* **Work order**: Pictures stay out. Everything else in the listing below gets written out exactly.

* **Input for this task**:

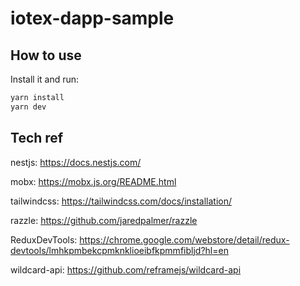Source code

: # iotex-dapp-sample

## How to use

Install it and run:

```bash
yarn install
yarn dev
```

## Tech ref

nestjs: https://docs.nestjs.com/

mobx: https://mobx.js.org/README.html

tailwindcss: https://tailwindcss.com/docs/installation/

razzle: https://github.com/jaredpalmer/razzle

ReduxDevTools: https://chrome.google.com/webstore/detail/redux-devtools/lmhkpmbekcpmknklioeibfkpmmfibljd?hl=en

wildcard-api: https://github.com/reframejs/wildcard-api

* **Response**:
Source code

: # iotex-dapp-sample

## How to use

Install it and run:

```bash
yarn install
yarn dev
```

## Tech ref

nestjs: https://docs.nestjs.com/

mobx: https://mobx.js.org/README.html

tailwindcss: https://tailwindcss.com/docs/installation/

razzle: https://github.com/jaredpalmer/razzle

ReduxDevTools: https://chrome.google.com/webstore/detail/redux-devtools/lmhkpmbekcpmknklioeibfkpmmfibljd?hl=en

wildcard-api: https://github.com/reframejs/wildcard-api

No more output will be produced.